In this study, Ni_0.91Co_0.06Mn_0.03CO₃ precursor was prepared firstly by spray-drying process using transition metal carbonates as raw material. LiNi_0.91Co_0.06 Mn_0.03O₂ cathode active material was successfully synthesized at different temperature (780 and 800°C) to optimize the sintering process. The spray-drying method, which is highly efficient, environment-friendly, and non-pollution, allowed us for good rheological properties and stability attributes in the final product. Considering the precursor droplet size, morphology, and yield from this study, we found optimal spray-drying operating conditions from condition 7 (Inlet-temp (°C): 190, Drying air flow rate (m³/h): 20, Atomizing air spray flow rate (L/h): 742, Feed flow rate (mL/min): 1.5). From the operating conditions test, ‘atomizing air spray flow rate’, and ‘feed flow rate’ were revealed to be the key parameters in our study. A higher atomizing air spray flow produces smaller droplets from the nozzle, and the corresponding solid particle size decreases. On the other hand, a higher feed flow rate can increase the droplet size because of large liquid dispersion.

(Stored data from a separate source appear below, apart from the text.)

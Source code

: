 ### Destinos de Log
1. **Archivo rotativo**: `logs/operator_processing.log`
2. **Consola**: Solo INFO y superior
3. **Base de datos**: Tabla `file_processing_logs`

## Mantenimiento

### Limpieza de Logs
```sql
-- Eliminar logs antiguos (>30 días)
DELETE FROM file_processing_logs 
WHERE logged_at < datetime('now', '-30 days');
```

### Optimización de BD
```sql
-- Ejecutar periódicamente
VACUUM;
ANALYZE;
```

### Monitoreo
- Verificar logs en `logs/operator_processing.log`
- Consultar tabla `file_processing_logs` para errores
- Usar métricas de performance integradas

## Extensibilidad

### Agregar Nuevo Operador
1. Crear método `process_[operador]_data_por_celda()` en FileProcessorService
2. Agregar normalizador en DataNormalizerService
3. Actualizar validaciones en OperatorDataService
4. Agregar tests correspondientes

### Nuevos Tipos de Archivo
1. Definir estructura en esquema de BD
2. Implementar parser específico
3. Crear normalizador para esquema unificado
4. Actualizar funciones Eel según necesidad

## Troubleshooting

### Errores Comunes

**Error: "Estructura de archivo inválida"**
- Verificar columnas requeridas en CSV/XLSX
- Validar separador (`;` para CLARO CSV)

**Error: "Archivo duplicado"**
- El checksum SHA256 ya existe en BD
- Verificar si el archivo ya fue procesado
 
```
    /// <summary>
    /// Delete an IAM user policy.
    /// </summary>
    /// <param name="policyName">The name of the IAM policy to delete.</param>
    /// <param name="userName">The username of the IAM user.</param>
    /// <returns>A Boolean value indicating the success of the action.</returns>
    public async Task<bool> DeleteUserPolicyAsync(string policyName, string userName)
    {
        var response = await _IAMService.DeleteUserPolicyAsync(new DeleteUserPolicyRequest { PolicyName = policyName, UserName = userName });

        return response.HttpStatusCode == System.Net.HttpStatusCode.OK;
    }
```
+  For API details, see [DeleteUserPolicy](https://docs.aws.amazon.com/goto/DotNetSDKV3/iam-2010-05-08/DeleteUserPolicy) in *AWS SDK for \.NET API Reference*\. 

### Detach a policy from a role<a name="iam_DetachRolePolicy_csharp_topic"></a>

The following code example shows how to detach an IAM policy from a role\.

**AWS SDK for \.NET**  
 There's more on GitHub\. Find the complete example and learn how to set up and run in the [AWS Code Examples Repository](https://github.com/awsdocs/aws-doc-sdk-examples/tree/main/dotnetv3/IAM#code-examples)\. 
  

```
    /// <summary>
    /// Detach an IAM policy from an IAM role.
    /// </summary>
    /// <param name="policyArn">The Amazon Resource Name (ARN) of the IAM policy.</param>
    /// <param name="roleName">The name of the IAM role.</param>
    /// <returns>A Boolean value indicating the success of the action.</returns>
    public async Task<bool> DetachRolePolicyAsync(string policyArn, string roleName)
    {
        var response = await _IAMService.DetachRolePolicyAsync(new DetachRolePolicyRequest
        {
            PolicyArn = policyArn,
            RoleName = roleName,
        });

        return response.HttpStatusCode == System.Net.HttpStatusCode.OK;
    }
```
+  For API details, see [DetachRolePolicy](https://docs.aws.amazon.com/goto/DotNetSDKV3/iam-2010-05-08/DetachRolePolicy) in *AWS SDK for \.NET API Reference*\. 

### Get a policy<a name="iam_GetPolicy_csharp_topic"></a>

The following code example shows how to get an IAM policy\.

In addition, we successfully synthesized the LiNi_0.91Co_0.06Mn_0.03O₂ cathode active materials with low Li⁺/Ni²⁺ disorder and high crystallinity using the Ni_0.91Co_0.06Mn_0.03CO₃ precursor. As a result, the NCM electrode, which is made by LiNi_0.91Co_0.06 Mn_0.03CO₃ cathode active materials, delivered discharge capacity of 190.76 mAh/g at 0.1 C and maintained 66.8% retention after 50 cycles. Because a market research company projects for the global battery industry expecting to grow at a compound annual growth of more than 10% up to 2027 [39], we hope the current work will contribute to the industrialization of NCM cathode materials applications.